→ ASSIGNED TASK:
From the opening line of the records through the line bearing "The [[Eternal One|Eternal", set down every line exactly.
*** Opening of RECORDS ***
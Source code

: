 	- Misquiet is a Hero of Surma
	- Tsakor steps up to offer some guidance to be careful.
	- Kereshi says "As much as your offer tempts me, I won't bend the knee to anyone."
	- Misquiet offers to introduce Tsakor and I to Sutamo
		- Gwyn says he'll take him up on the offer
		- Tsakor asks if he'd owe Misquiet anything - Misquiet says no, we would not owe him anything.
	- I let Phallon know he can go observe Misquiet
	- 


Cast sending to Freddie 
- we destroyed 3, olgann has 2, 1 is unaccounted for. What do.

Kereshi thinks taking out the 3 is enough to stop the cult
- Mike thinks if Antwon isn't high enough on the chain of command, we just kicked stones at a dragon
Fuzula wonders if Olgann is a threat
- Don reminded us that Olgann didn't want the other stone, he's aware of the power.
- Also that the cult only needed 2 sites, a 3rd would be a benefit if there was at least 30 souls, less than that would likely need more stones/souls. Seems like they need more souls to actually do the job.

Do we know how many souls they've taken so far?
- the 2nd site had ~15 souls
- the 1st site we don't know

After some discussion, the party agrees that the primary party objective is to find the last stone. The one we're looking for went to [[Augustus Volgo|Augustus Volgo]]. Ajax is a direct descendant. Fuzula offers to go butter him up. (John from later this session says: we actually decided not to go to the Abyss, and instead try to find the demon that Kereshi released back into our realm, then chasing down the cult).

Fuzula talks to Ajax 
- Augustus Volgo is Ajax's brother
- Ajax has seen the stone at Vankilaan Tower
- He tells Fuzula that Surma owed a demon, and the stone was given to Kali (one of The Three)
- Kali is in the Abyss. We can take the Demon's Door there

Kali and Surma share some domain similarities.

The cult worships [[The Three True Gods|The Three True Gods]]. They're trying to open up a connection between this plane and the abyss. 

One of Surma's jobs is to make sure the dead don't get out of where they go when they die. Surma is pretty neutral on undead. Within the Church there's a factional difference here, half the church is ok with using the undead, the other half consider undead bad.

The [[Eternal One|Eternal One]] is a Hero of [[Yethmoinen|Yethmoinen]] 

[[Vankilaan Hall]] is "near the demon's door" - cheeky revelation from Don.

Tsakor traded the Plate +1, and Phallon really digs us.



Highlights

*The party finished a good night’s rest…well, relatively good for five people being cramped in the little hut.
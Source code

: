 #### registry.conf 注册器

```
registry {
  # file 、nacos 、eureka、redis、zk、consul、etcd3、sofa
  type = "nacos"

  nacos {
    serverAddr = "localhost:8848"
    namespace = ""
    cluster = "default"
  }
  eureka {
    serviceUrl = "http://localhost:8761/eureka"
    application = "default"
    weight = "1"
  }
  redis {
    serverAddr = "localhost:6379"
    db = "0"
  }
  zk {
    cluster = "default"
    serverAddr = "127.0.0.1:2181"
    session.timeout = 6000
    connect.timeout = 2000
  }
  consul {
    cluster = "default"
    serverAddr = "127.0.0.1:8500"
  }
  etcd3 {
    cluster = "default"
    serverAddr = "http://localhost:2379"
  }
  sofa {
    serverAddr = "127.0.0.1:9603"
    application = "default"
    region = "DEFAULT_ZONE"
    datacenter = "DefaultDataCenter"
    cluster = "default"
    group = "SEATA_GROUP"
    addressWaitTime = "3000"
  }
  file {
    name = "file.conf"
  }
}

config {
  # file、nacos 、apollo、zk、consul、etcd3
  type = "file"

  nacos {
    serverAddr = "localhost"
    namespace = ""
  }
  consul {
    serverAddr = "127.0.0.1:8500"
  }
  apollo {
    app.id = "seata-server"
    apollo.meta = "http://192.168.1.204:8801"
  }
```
*** Close of RECORDS ***
→ SOLVED EXERCISE:
Source code

: 	- Misquiet is a Hero of Surma
	- Tsakor steps up to offer some guidance to be careful.
	- Kereshi says "As much as your offer tempts me, I won't bend the knee to anyone."
	- Misquiet offers to introduce Tsakor and I to Sutamo
		- Gwyn says he'll take him up on the offer
		- Tsakor asks if he'd owe Misquiet anything - Misquiet says no, we would not owe him anything.
	- I let Phallon know he can go observe Misquiet
	- 


Cast sending to Freddie 
- we destroyed 3, olgann has 2, 1 is unaccounted for. What do.

Kereshi thinks taking out the 3 is enough to stop the cult
- Mike thinks if Antwon isn't high enough on the chain of command, we just kicked stones at a dragon
Fuzula wonders if Olgann is a threat
- Don reminded us that Olgann didn't want the other stone, he's aware of the power.
- Also that the cult only needed 2 sites, a 3rd would be a benefit if there was at least 30 souls, less than that would likely need more stones/souls. Seems like they need more souls to actually do the job.

Do we know how many souls they've taken so far?
- the 2nd site had ~15 souls
- the 1st site we don't know

After some discussion, the party agrees that the primary party objective is to find the last stone. The one we're looking for went to [[Augustus Volgo|Augustus Volgo]]. Ajax is a direct descendant. Fuzula offers to go butter him up. (John from later this session says: we actually decided not to go to the Abyss, and instead try to find the demon that Kereshi released back into our realm, then chasing down the cult).

Fuzula talks to Ajax 
- Augustus Volgo is Ajax's brother
- Ajax has seen the stone at Vankilaan Tower
- He tells Fuzula that Surma owed a demon, and the stone was given to Kali (one of The Three)
- Kali is in the Abyss. We can take the Demon's Door there

Kali and Surma share some domain similarities.

The cult worships [[The Three True Gods|The Three True Gods]]. They're trying to open up a connection between this plane and the abyss. 

One of Surma's jobs is to make sure the dead don't get out of where they go when they die. Surma is pretty neutral on undead. Within the Church there's a factional difference here, half the church is ok with using the undead, the other half consider undead bad.

The [[Eternal One|Eternal One]] is a Hero of [[Yethmoinen|Yethmoinen]] 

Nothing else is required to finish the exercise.